What is procedural rhetoric? A short response to Ian Bogost.

  • Post category:Commentary
  • Reading time:4 mins read
You are currently viewing What is procedural rhetoric? A short response to Ian Bogost.

I write this in response to The Rhetoric of Video Games by Ian Bogost, published in The Ecology of Games: Connecting Youth, Games, and Learning, 2008. I assume the reader is familiar with it. Full citation at the bottom.

Bogost is a professional developer, and he speaks to ideas that game developers have internalized over the decades, but are yet to be recognized for explicitly. Games are an interactive medium. Their power does not fundamentally come from images, or music, or text, but from live interactions. We have certain interaction patterns we wish to design for, and our task is creating possibility spaces within which players are led to engage in the target behaviors. That is the mindset of modern game design. Players, however, have agency, and do not enjoy being forced into doing a certain behavior. And so, in trying to influence user action, what else should we call our intentional alignment of constraints, incentives, feedback, and pleasure but rhetoric?

 There is, however, one area in which I question Bogost. In the examples he uses, in both the McDonald’s game and his Take Back Illinois game, the mechanics he speaks of do not create intellectual meaning on their own. Rather, there is a narrative layer contextualizing each mechanic. Looking closer at the McDonald’s example, Bogost writes that the game is about “mak[ing] ethical and material choices about third-world farming and governance.” However, the mechanics alone do nothing to suggest a third-world farm setting, or civic governance. The mechanical interactions in that game are simply the acquisition of symbols that provide resources according to certain rules. The narrative layer overlaying it provides the meaning from which the player derives the message of the game. Considering this, can we really say that the rhetoric Bogost speaks of is solely on account of each game’s interactive elements?
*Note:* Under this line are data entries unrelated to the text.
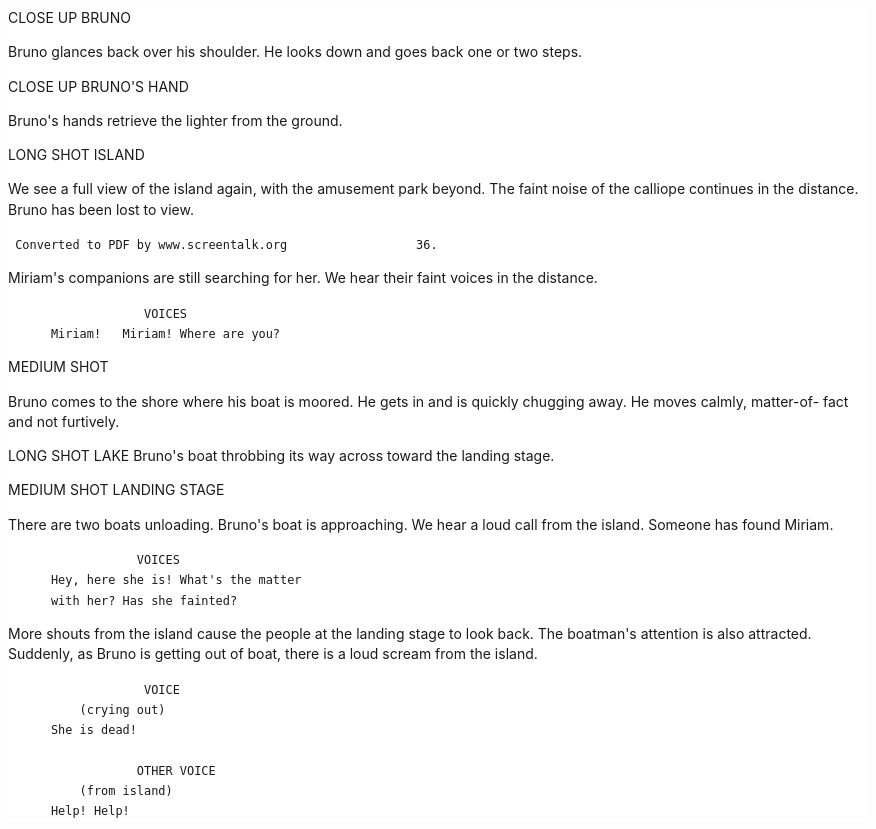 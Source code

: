 
CLOSE UP BRUNO

Bruno glances back over his shoulder.   He looks down and
goes back one or two steps.


CLOSE UP BRUNO'S HAND

Bruno's hands retrieve the lighter from the ground.


LONG SHOT ISLAND

We see a full view of the island again, with the amusement
park beyond. The faint noise of the calliope continues in
the distance. Bruno has been lost to view.

     Converted to PDF by www.screentalk.org                  36.



Miriam's companions are still searching for her.   We hear
their faint voices in the distance.

                       VOICES
          Miriam!   Miriam! Where are you?


MEDIUM SHOT

Bruno comes to the shore where his boat is moored. He gets
in and is quickly chugging away. He moves calmly, matter-of-
fact and not furtively.


LONG SHOT LAKE
Bruno's boat throbbing its way across toward the landing
stage.


MEDIUM SHOT LANDING STAGE

There are two boats unloading. Bruno's boat is approaching.
We hear a loud call from the island. Someone has found
Miriam.

                      VOICES
          Hey, here she is! What's the matter
          with her? Has she fainted?

More shouts from the island cause the people at the landing
stage to look back.  The boatman's attention is also
attracted. Suddenly,  as Bruno is getting out of boat, there
is a loud scream from the island.

                       VOICE
              (crying out)
          She is dead!

                      OTHER VOICE
              (from island)
          Help! Help!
I feel like in attempting to validate procedure, algorithms, and interactivity as rhetoric, Bogost makes a mistake in trying to frame interactive rhetoric as influencing thought, similar to oral, written, and visual rhetoric. Rather, I would contest that interactive rhetoric is something else entirely – an influencer of action.

Our goal as designers is modifying behavior, not thought. We can make our games more powerful by turning them into multimedia, weaving oral, written, and visual elements into the possibility space to engage audiences intellectually, but it is not a requirement to a game. And therefore, if we consider interactivity itself to be a form of rhetoric, which I believe it to be, it cannot be tied to narrative or visual layers in our understanding of it.


Works Cited

Bogost, Ian. “The Rhetoric of Video Games.” The Ecology of Games: Connecting Youth, Games, and Learning. Edited by Katie Salen.
The John D. and Catherine T. MacArthur Foundation Series on Digital Media and Learning. Cambridge, MA: The MIT Press, 2008. 117–140.
doi: 10.1162/dmal.9780262693646.117

This Post Has One Comment

  1. Evelyn Chew

    Interesting! I would argue that you can’t remove interactivity from a game just as you can’t remove colour from a game – in my view, they are all inextricably intertwined, and procedural rhetoric only succeeds as a multimodal undertaking. As you say (rightly in my view), the mechanics themselves are unable to say anything. Yet they contribute something that is beyond the other multimodal elements.